→ Dataset
*** Block opens ***
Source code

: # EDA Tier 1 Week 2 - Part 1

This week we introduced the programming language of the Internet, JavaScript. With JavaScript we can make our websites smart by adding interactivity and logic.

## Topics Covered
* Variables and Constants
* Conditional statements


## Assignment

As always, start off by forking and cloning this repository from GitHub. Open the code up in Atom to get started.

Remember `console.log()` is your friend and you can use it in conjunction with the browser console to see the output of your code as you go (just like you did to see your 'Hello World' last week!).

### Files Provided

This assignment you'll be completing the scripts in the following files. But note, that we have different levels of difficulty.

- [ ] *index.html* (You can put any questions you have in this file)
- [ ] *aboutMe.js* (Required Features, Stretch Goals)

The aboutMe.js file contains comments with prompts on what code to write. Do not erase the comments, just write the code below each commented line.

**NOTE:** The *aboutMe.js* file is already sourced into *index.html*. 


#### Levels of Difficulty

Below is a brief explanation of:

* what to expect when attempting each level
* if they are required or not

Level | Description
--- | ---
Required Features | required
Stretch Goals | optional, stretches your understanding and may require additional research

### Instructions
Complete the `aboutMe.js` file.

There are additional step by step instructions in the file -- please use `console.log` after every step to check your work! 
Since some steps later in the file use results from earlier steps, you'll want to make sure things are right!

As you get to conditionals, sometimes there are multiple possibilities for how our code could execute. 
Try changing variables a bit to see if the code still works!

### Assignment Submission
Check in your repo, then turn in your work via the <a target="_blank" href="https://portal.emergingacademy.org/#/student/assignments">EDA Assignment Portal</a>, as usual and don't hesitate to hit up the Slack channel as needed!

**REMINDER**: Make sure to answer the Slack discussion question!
*** Block closes ***
*** Block opens ***
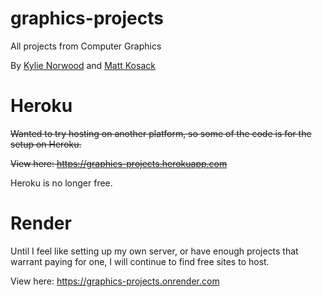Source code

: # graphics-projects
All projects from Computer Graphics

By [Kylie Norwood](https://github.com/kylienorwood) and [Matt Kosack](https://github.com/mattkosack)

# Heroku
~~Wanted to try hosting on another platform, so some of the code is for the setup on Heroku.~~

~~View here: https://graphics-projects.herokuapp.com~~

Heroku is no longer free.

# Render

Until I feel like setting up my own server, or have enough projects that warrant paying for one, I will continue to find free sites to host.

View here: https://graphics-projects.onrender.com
*** Block closes ***
*** Block opens ***
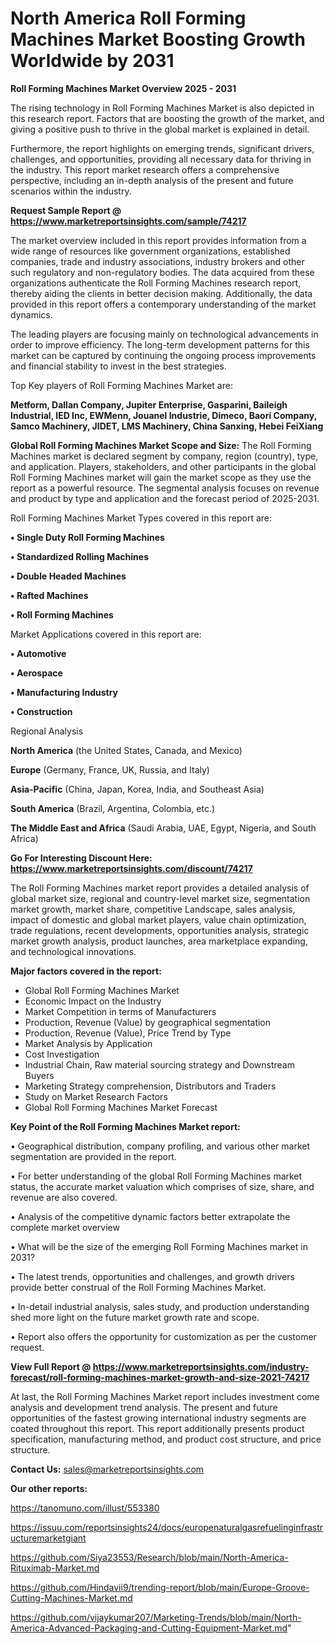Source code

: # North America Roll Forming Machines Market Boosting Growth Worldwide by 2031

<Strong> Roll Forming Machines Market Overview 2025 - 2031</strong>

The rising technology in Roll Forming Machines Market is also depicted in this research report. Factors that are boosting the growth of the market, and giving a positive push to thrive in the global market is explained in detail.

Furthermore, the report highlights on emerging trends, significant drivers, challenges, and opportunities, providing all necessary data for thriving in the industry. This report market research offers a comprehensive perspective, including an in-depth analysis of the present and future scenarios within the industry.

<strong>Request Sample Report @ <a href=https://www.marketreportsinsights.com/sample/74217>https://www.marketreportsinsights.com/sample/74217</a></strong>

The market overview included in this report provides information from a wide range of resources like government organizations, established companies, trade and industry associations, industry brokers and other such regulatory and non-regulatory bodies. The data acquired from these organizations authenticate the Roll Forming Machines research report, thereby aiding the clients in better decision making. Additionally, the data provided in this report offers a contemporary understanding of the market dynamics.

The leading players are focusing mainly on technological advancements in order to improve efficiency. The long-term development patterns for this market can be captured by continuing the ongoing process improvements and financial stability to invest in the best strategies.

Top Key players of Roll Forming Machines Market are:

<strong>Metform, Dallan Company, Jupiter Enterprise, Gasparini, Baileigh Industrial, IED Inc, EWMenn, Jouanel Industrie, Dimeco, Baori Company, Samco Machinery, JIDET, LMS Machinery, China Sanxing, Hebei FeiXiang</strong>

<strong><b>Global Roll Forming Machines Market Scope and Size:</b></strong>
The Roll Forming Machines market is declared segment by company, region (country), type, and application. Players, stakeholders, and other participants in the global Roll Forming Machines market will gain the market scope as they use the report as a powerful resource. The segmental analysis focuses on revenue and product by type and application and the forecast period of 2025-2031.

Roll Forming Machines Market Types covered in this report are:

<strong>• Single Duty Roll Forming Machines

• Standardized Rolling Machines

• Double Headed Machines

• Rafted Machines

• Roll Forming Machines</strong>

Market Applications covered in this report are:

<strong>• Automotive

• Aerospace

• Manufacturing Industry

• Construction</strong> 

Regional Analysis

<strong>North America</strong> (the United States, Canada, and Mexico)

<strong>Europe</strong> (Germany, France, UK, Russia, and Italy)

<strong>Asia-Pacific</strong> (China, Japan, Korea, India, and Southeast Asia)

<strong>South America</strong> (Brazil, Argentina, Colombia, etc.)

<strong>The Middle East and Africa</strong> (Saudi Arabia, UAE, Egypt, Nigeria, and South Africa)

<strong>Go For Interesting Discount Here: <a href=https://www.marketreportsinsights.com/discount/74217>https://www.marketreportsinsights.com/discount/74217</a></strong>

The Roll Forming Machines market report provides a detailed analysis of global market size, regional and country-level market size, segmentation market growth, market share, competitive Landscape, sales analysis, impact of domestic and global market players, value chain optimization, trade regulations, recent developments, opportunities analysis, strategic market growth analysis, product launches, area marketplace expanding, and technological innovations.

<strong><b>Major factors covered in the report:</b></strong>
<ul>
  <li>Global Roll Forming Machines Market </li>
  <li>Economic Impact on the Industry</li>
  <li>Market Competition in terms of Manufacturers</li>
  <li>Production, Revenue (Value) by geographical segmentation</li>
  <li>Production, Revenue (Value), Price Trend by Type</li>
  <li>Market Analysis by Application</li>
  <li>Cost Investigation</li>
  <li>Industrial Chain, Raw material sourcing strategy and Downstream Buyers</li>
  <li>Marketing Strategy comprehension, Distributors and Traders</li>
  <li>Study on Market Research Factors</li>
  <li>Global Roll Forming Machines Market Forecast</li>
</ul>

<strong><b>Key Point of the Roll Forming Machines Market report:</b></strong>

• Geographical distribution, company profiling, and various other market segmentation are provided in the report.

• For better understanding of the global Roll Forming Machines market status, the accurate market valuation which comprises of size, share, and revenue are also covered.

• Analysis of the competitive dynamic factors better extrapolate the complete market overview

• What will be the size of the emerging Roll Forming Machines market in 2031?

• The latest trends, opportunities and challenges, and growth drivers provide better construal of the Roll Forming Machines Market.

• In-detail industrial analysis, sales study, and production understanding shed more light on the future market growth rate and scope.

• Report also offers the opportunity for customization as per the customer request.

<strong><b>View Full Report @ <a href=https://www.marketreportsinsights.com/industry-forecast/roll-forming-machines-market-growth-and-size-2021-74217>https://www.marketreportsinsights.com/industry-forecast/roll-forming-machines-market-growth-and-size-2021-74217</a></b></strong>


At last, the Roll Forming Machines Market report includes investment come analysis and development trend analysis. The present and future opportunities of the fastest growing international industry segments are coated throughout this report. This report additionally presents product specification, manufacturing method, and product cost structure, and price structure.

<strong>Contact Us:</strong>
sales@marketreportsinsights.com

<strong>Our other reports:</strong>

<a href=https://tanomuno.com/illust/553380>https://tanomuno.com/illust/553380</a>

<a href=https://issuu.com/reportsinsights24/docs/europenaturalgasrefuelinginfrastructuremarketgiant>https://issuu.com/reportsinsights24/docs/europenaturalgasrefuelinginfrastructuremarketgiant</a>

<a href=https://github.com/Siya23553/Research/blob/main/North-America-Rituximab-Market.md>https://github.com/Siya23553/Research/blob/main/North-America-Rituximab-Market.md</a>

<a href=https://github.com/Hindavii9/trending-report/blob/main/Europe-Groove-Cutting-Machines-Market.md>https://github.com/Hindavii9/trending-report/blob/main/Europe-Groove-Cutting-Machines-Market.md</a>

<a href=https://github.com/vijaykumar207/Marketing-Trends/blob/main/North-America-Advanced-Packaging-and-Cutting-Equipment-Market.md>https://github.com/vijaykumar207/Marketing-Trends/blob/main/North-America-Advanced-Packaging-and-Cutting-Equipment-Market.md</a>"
*** Block closes ***
→ Exercise details
From the records above, retype only the lines starting at the line that contains "- [ ] *aboutMe.js*" and ending at the line that contains "Since some steps", both included.

→ Solution to the problem
- [ ] *aboutMe.js* (Required Features, Stretch Goals)

The aboutMe.js file contains comments with prompts on what code to write. Do not erase the comments, just write the code below each commented line.

**NOTE:** The *aboutMe.js* file is already sourced into *index.html*. 


#### Levels of Difficulty

Below is a brief explanation of:

* what to expect when attempting each level
* if they are required or not

Level | Description
--- | ---
Required Features | required
Stretch Goals | optional, stretches your understanding and may require additional research

### Instructions
Complete the `aboutMe.js` file.

There are additional step by step instructions in the file -- please use `console.log` after every step to check your work! 
Since some steps later in the file use results from earlier steps, you'll want to make sure things are right!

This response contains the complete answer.